Day 1: Keynote: Bale 3.0 Applications and Conveyors
Speaker: Jason Devinney, Johns Hopkins University
Abstract: The bale effort is, first and foremost, a vehicle for discussion for parallel programming productivity. The bale effort attempts to demonstrate some challenges of implementing interesting (i.e. irregular) scalable distributed parallel applications, demonstrate an approach for using aggregation libraries and explore concepts that make it easier to write, maintain, and get top performance from such applications. We use bale to evolve our thinking on parallel programming in the effort to make parallel programming easier, more productive, and more fun. Yes, we think making it fun is a worthy goal!
Bio: Jason DeVinney got his PhD in Applied Mathematics from Johns Hopkins University. Ever since, he has been on the research staff at the Center for Computing Sciences in Bowie, Maryland. There he works on high performance computers, parallel algorithms, and programmer productivity.
Day 2: Keynote: NVSHMEM: GPU-Integrated Communication for NVIDIA GPU Clusters Speakers: Jim Dinan
Abstract:
NVSHMEM extends the OpenSHMEM specification with support for clusters containing NVIDIA GPUs. NVSHMEM allows the programmer to aggregate the memory of multiple GPUs into a single Partitioned Global Address Space (PGAS) that can be transparently accessed through CPU, CUDA stream, and CUDA kernel interfaces that read, write, and atomically update this shared memory space. By allowing communication operations to be enqueued on CUDA streams, NVSHMEM can eliminate the need to synchronize the stream before performing communication operations. And, by enabling communication to be performed directly from within CUDA kernels, NVSHMEM can eliminate the need to exit kernels prior to performing communication, thereby enabling efficient overlap of communication with computation. This talk will describe recent developments in NVSHMEM and describe how it is being used to improve the performance of HPC applications running on NVIDIA GPU clusters.
Speakers: Jim Dinan, NVIDIA
Bio: Jim Dinan is a
principal engineer at NVIDIA and leads the HPC communication software efforts.
Jim was a James Wallace Givens postdoctoral fellow at Argonne National
Laboratory and earned a Ph.D. in computer science from Ohio State University.
He has spent nearly a decade serving on open standards committees for parallel
programming models, including MPI and OpenSHMEM.
Day 3: Keynote: Multiresolution Support for Aggregated Communication in Chapel
Speaker: Brad Chamberlain, HPE (featuring contributions by Elliot Ronaghan and Engin Kayraklioglu)

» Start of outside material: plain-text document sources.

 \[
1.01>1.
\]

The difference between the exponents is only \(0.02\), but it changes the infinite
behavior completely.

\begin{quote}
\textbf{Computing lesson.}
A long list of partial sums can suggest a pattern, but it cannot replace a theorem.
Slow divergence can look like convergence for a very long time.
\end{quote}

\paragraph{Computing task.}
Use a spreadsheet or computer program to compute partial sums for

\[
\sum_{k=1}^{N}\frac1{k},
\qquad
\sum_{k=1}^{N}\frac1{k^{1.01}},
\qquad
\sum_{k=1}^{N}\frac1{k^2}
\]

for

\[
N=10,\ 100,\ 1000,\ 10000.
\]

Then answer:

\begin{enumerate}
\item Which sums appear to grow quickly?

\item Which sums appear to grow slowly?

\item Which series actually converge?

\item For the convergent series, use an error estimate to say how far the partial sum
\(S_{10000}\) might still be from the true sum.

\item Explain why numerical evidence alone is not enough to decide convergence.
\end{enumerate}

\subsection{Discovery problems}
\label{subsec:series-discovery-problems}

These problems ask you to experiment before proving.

Abstract: Chapel is a portable programming language designed for
productive parallel computing at scale. One of Chapel's recent flagship
applications is Arkouda, which provides a Python interface to key NumPy
and Pandas operations for data science at massive scales and interactive
rates. In this talk, we will introduce Chapel and Arkouda, then move on
to showing recent performance advances for Arkouda's most strenuous
kernels performing gathers, scatters, and sorts.